In five polls since the Governor Crist endorsement, John McCain has surged and now is either tied with Mitt Romney or has a narrow lead in Florida. There’s an argument that this movement to McCain is directly a function of the Crist news and the media coverage which followed. Pollster/Analyst Charlie Cook tells me: “In a really close race, when conservatives are troubled by whether McCain is really one of them, sure it might make a difference.” The other argument: most of these new polls show Rudy dropping below 15 percent. When the headlines scream that Rudy is slipping from relevance and analysts paint his demise, the voters surely pick up on it. (It is also possible that Crist’s nod for McCain contributed to this by signaling to Florida voters Crist’s view of Rudy’s viability.) Cook offered this alternative view regarding the Crist endorsement: “It may just be a sign that the smart money and sharpies are seeing the handwriting on the wall.
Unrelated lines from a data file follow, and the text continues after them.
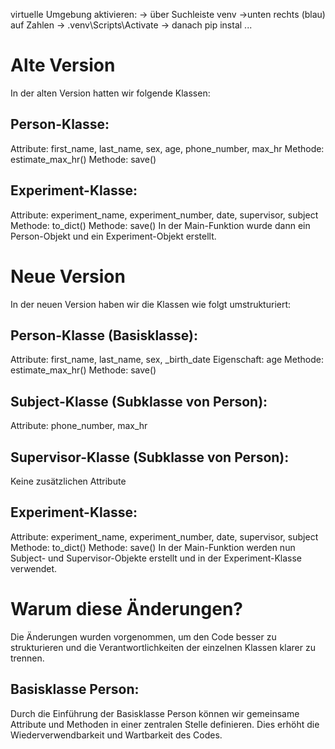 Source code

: virtuelle Umgebung aktivieren: -> über Suchleiste venv ->unten rechts (blau) auf Zahlen -> .venv\Scripts\Activate -> danach pip instal ...

# Alte Version
In der alten Version hatten wir folgende Klassen:
## Person-Klasse:
Attribute: first_name, last_name, sex, age, phone_number, max_hr
Methode: estimate_max_hr()
Methode: save()
## Experiment-Klasse:
Attribute: experiment_name, experiment_number, date, supervisor, subject
Methode: to_dict()
Methode: save()
In der Main-Funktion wurde dann ein Person-Objekt und ein Experiment-Objekt erstellt.
# Neue Version
In der neuen Version haben wir die Klassen wie folgt umstrukturiert:
## Person-Klasse (Basisklasse):
Attribute: first_name, last_name, sex, _birth_date
Eigenschaft: age
Methode: estimate_max_hr()
Methode: save()
## Subject-Klasse (Subklasse von Person):
Attribute: phone_number, max_hr
## Supervisor-Klasse (Subklasse von Person):
Keine zusätzlichen Attribute
## Experiment-Klasse:
Attribute: experiment_name, experiment_number, date, supervisor, subject
Methode: to_dict()
Methode: save()
In der Main-Funktion werden nun Subject- und Supervisor-Objekte erstellt und in der Experiment-Klasse verwendet.

# Warum diese Änderungen?
Die Änderungen wurden vorgenommen, um den Code besser zu strukturieren und die Verantwortlichkeiten der einzelnen Klassen klarer zu trennen.
## Basisklasse Person: 
Durch die Einführung der Basisklasse Person können wir gemeinsame Attribute und Methoden in einer zentralen Stelle definieren. Dies erhöht die Wiederverwendbarkeit und Wartbarkeit des Codes.

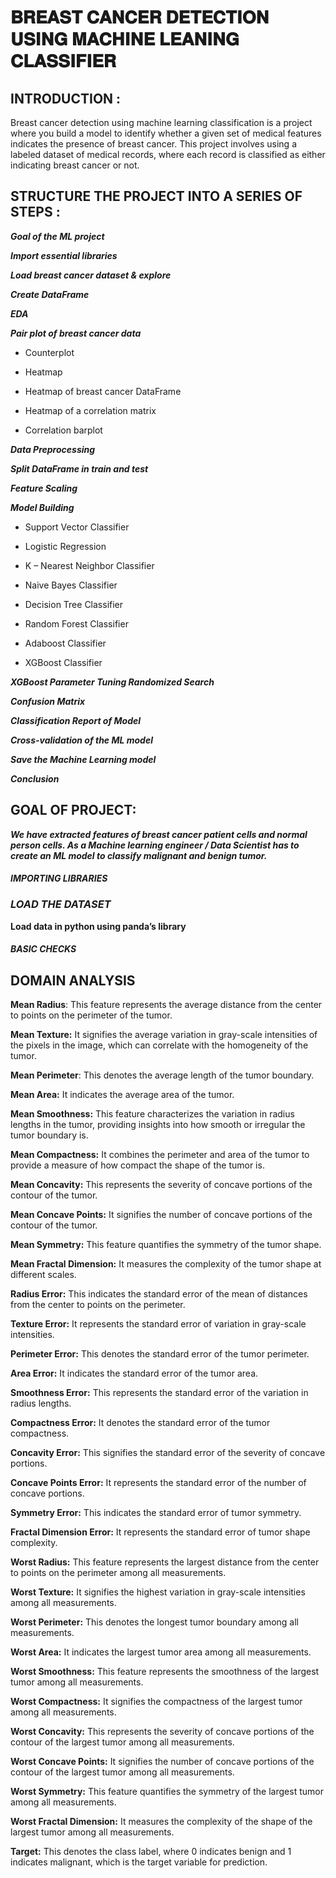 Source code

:# 𝐁𝐑𝐄𝐀𝐒𝐓 𝐂𝐀𝐍𝐂𝐄𝐑 𝐃𝐄𝐓𝐄𝐂𝐓𝐈𝐎𝐍 𝐔𝐒𝐈𝐍𝐆 𝐌𝐀𝐂𝐇𝐈𝐍𝐄 𝐋𝐄𝐀𝐍𝐈𝐍𝐆 𝐂𝐋𝐀𝐒𝐒𝐈𝐅𝐈𝐄𝐑
 ## INTRODUCTION :
 Breast cancer detection using machine learning classification is a project where you build a model to identify whether a given set of medical features indicates the presence of breast cancer. This project involves using a labeled dataset of medical records, where each record is classified as either indicating breast cancer or not.

## STRUCTURE THE PROJECT INTO A SERIES OF STEPS :
_**Goal of the ML project**_

_**Import essential libraries**_

_**Load breast cancer dataset & explore**_

_**Create DataFrame**_

_**EDA**_

_**Pair plot of breast cancer data**_

* Counterplot
  
* Heatmap
  
* Heatmap of breast cancer DataFrame
  
* Heatmap of a correlation matrix

* Correlation barplot
 
_**Data Preprocessing**_

_**Split DataFrame in train and test**_

_**Feature Scaling**_

_**Model Building**_

* Support Vector Classifier

* Logistic Regression

* K – Nearest Neighbor Classifier

* Naive Bayes Classifier

* Decision Tree Classifier

* Random Forest Classifier

* Adaboost Classifier

* XGBoost Classifier

_**XGBoost Parameter Tuning Randomized Search**_

_**Confusion Matrix**_

_**Classification Report of Model**_

_**Cross-validation of the ML model**_

_**Save the Machine Learning model**_

_**Conclusion**_

## **GOAL OF PROJECT**:
_**We have extracted features of breast cancer patient cells and normal person cells. As a Machine learning engineer / Data Scientist has to create an ML model to classify malignant and benign tumor.**_

####  _**IMPORTING LIBRARIES**_

### _**LOAD THE DATASET**_
**Load data in python using panda’s library**

#### _**BASIC CHECKS**_

## **DOMAIN ANALYSIS**

**Mean Radius**: This feature represents the average distance from the center to points on the perimeter of the tumor.

**Mean Texture:** It signifies the average variation in gray-scale intensities of the pixels in the image, which can correlate with the homogeneity of the tumor.

**Mean Perimeter**: This denotes the average length of the tumor boundary.

**Mean Area:** It indicates the average area of the tumor.

**Mean Smoothness:** This feature characterizes the variation in radius lengths in the tumor, providing insights into how smooth or irregular the tumor boundary is.

**Mean Compactness:** It combines the perimeter and area of the tumor to provide a measure of how compact the shape of the tumor is.

**Mean Concavity:** This represents the severity of concave portions of the contour of the tumor.

**Mean Concave Points:** It signifies the number of concave portions of the contour of the tumor.

**Mean Symmetry:** This feature quantifies the symmetry of the tumor shape.

**Mean Fractal Dimension:** It measures the complexity of the tumor shape at different scales.

**Radius Error:** This indicates the standard error of the mean of distances from the center to points on the perimeter.

**Texture Error:** It represents the standard error of variation in gray-scale intensities.

**Perimeter Error:** This denotes the standard error of the tumor perimeter.

**Area Error:** It indicates the standard error of the tumor area.

**Smoothness Error:** This represents the standard error of the variation in radius lengths.

**Compactness Error:** It denotes the standard error of the tumor compactness.

**Concavity Error:** This signifies the standard error of the severity of concave portions.

**Concave Points Error:** It represents the standard error of the number of concave portions.

**Symmetry Error:** This indicates the standard error of tumor symmetry.

**Fractal Dimension Error:** It represents the standard error of tumor shape complexity.

**Worst Radius:** This feature represents the largest distance from the center to points on the perimeter among all measurements.

**Worst Texture:** It signifies the highest variation in gray-scale intensities among all measurements.

**Worst Perimeter:** This denotes the longest tumor boundary among all measurements.

**Worst Area:** It indicates the largest tumor area among all measurements.

**Worst Smoothness:** This feature represents the smoothness of the largest tumor among all measurements.

**Worst Compactness:** It signifies the compactness of the largest tumor among all measurements.

**Worst Concavity:** This represents the severity of concave portions of the contour of the largest tumor among all measurements.

**Worst Concave Points:** It signifies the number of concave portions of the contour of the largest tumor among all measurements.

**Worst Symmetry:** This feature quantifies the symmetry of the largest tumor among all measurements.

**Worst Fractal Dimension:** It measures the complexity of the shape of the largest tumor among all measurements.

**Target:** This denotes the class label, where 0 indicates benign and 1 indicates malignant, which is the target variable for prediction.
Are the endorsements a cause or an effect?” Either way, it is hard to escape the conclusion that as Rudy’s vote total goes down, McCain’s goes up.

Romney, eyeing those poll numbers, launched a counterattack, labeling McCain a “liberal Democrat.” The McCain team put out a statement under McCain’s name accusing Romney of “wholesale deception” and reminding voters of Romney’s flip-flops on “cap and trade,” immigration reform, and campaign finance reform. The statement ends:

The truth is, Mitt Romney was a liberal governor of Massachusetts who raised taxes, imposed with Ted Kennedy a big government mandate health care plan that is now a quarter of a billion dollars in the red, and managed his state’s economy incompetently, leaving Massachusetts with less job growth than 47 other states.

Well, I guess we won’t be ending on a warm and fuzzy note in Florida.